The world is full of brokenness. I see it every day in my
clinic. Advanced cervical cancer again and again. It’s getting young women with
children and families, older women widowed and raising grandhchildren. The
cancer doesn’t care who they are. It just grows and consumes them. I’ve gotta
look them in the eyes and give them “the talk”. Infertility again and again.

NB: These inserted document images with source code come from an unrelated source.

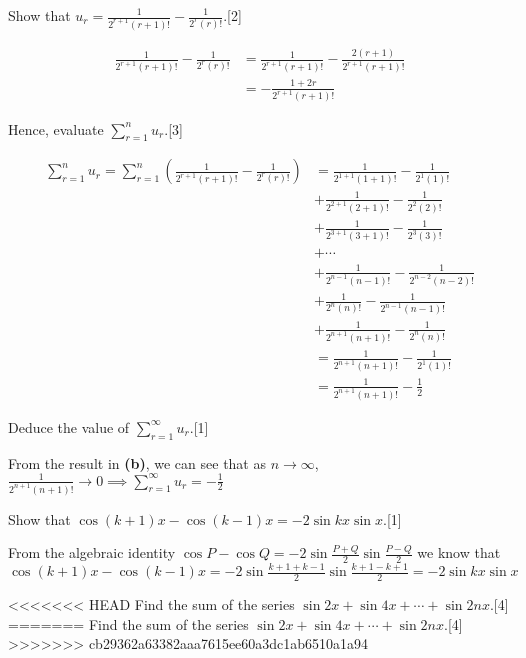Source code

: \documentclass[12pt, a4 paper]{article}
\begin{document}
\begin{outline}[enumerate]
 \2 Show that \(u_{r}=\frac{1}{2^{r+1}(r+1)!}-\frac{1}{2^{r}(r)!}\).\hfill[2]
\begin{answer}
  \begin{align*}
    \frac{1}{2^{r+1}(r+1)!}-\frac{1}{2^{r}(r)!} &= \frac{1}{2^{r+1}(r+1)!}-\frac{2(r+1)}{2^{r+1}(r+1)!} \\
    &= -\frac{1+2r}{2^{r+1}(r+1)!}
  \end{align*}
\end{answer}
 \2 Hence, evaluate \(\sum\limits_{r=1}^{n}u_r\).\hfill[3]
\begin{answer}
  \begin{align*}
    \sum\limits_{r=1}^{n}u_r = \sum\limits_{r=1}^{n}\left(\frac{1}{2^{r+1}(r+1)!}-\frac{1}{2^{r}(r)!}\right) &= \frac{1}{2^{1+1}(1+1)!}-\frac{1}{2^{1}(1)!} \\
    & +\frac{1}{2^{2+1}(2+1)!}-\frac{1}{2^{2}(2)!} \\
    & +\frac{1}{2^{3+1}(3+1)!}-\frac{1}{2^{3}(3)!} \\
    & +\cdots \\
    & +\frac{1}{2^{n-1}(n-1)!}-\frac{1}{2^{n-2}(n-2)!} \\
    & +\frac{1}{2^{n}(n)!}-\frac{1}{2^{n-1}(n-1)!} \\
    & +\frac{1}{2^{n+1}(n+1)!}-\frac{1}{2^{n}(n)!} \\
    &= \frac{1}{2^{n+1}(n+1)!} - \frac{1}{2^{1}(1)!} \\
    &= \frac{1}{2^{n+1}(n+1)!} - \frac{1}{2}
  \end{align*}
\end{answer}
 \2 Deduce the value of \(\sum\limits_{r=1}^{\infty}u_r\).\hfill[1]
 \begin{answer}
   From the result in \textbf{(b)}, we can see that as \(n \to
   \infty \), \(\frac{1}{2^{n+1}(n+1)!} \to 0 \implies \sum\limits_{r=1}^{\infty}u_r = -\frac{1}{2}\)
 \end{answer}
 \1
 \2 Show that \(\cos{(k+1)}x-\cos{(k-1)x}=-2\sin{kx}\sin{x}\).\hfill[1]
\begin{answer}
  From the algebraic identity \(\cos P - \cos Q = -2\sin\frac{P+Q}{2}\sin\frac{P-Q}{2}\) we know that \(\cos{(k+1)}x-\cos{(k-1)x} = -2\sin\frac{k+1+k-1}{2}\sin\frac{k+1-k+1}{2} = -2\sin{kx}\sin x\)
\end{answer}
<<<<<<< HEAD
 \2 Find the sum of the series \(\sin{2x}+\sin{4x}+\cdots+\sin{2nx}\).\hfill[4]%
=======
 \2 Find the sum of the series \(\sin{2x}+\sin{4x}+\cdots+\sin{2nx}\).\hfill[4]%
>>>>>>> cb29362a63382aaa7615ee60a3dc1ab6510a1a94

\end{outline}
\end{document}
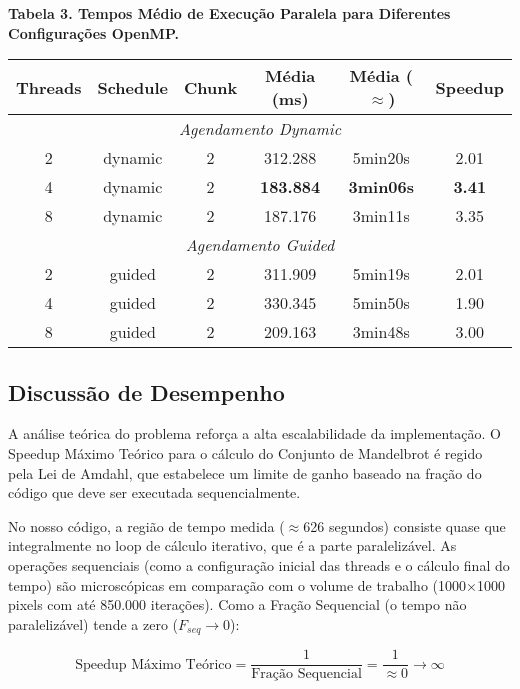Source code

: \documentclass[12pt]{article}
\begin{document}
\begin{center}
    \textbf{Tabela 3. Tempos Médio de Execução Paralela para Diferentes Configurações OpenMP.} \\ 
    \begin{tabular}{cccccc}
        \toprule
        \textbf{Threads} & \textbf{Schedule} & \textbf{Chunk} & \textbf{Média (ms)} & \textbf{Média ($\approx$)} & \textbf{Speedup} \\
        \midrule
        \multicolumn{6}{c}{\textit{Agendamento Dynamic}} \\
        \midrule
        2 & dynamic & 2 & 312.288 & 5min20s & 2.01 \\
        \rowcolor[gray]{0.9} %
        4 & dynamic & 2 & \textbf{183.884} & \textbf{3min06s} & \textbf{3.41} \\
        8 & dynamic & 2 & 187.176 & 3min11s & 3.35 \\
        \midrule
        \multicolumn{6}{c}{\textit{Agendamento Guided}} \\
        \midrule
        2 & guided & 2 & 311.909 & 5min19s & 2.01 \\
        4 & guided & 2 & 330.345 & 5min50s & 1.90 \\
        8 & guided & 2 & 209.163 & 3min48s & 3.00 \\
        \bottomrule
    \end{tabular}
\end{center}

\subsection{Discussão de Desempenho}

A análise teórica do problema reforça a alta escalabilidade da implementação. O Speedup Máximo Teórico para o cálculo do Conjunto de Mandelbrot é regido pela Lei de Amdahl, que estabelece um limite de ganho baseado na fração do código que deve ser executada sequencialmente.

No nosso código, a região de tempo medida ($\approx$626 segundos) consiste quase que integralmente no loop de cálculo iterativo, que é a parte paralelizável. As operações sequenciais (como a configuração inicial das threads e o cálculo final do tempo) são microscópicas em comparação com o volume de trabalho (1000×1000 pixels com até 850.000 iterações).
Como a Fração Sequencial (o tempo não paralelizável) tende a zero ($F_{seq} \to 0$):

\[
\text{Speedup Máximo Teórico} = \frac{1}{\text{Fração Sequencial}} = \frac{1}{\approx 0} \to \infty
\]
\end{document}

Didn’t know that those times of pleasure then would cause them so much pain
now. But sexual diseases have scarred the tubes shut and I can’t fix them. I
can’t give them a baby. I’ve gotta look her in the eyes too, and give her “the
talk”. Mothers, or women who want to be mothers, pregnant so many times, but
lost them all. Stillborn twice, three died within a week of birth, the only one
that lived died at age of five. I’ve gotta look her in the eyes, and here comes
“the talk”. It varies a bit to fit the need of the moment, but the beginning of
the talk is always starting from the same point – hopelessness. And the end of
it is leading to something that often seems out of grasp – hope. Maybe
circumstances haven’t led you to that point of having been drained of
expectation of any good, or of any joy. But they likely will. So let me tell you
the introduction for what you are going to need to know on that day. Maybe you
can remember and reflect. I don’t know why bad things happen like this. I mean,
theologically, I do know. But sometimes you just can’t make sense of it. This
is a hard day. You are hearing hard things. And it seems like there is no hope
left. But I want to tell you that on the very best days and on the very worst
days, there is hope. There is a God who can be trusted no matter what the
circumstance is. He is able to be trusted with the circumstances of this world,
and with all that is to come when this life is over. He sent His Son down to
show us who He is, and to bring hope to the desperate. He Himself lived a life
of sorrow, and He can comfort you in your sorrow. You need to understand who
Christ is, He is the only hope…
Really, that is the most important conversation that I have.
And sometimes it feels so helpless, like you wish you could do something more,
but you can’t. Ultimately we all need a bigger, better hope than this limited
world has to offer. Life is going to let us down. It’s going to ask us for more
than we want to give, take more than we ever would have allowed, and sometimes
pour on more than we can bear. But there’s something better to come. Where
brokenness is made whole, healing is complete, joy comes without sorrow, and
life does not end in death. In fact, life there does not end at all. There we
will see for the first time since generations and generations ago, what
creation looks like without the mar of sin. The worries of this life will be
but distant memories, wisps too small to be remembered in light of the One who
will satisfy and sustain us in full. Let every broken moment make us long and
yearn for that day.
Christy, you are an amazing woman, an amazing writer, and an amazing servant of God. I am so proud to know you a little, but wish I had gotten to know you more. We miss you so much at Grace. I sat by Lindy this morning and we talked about how sweet it was when you were there singing with us. I hope God blesses you more than you can imagine!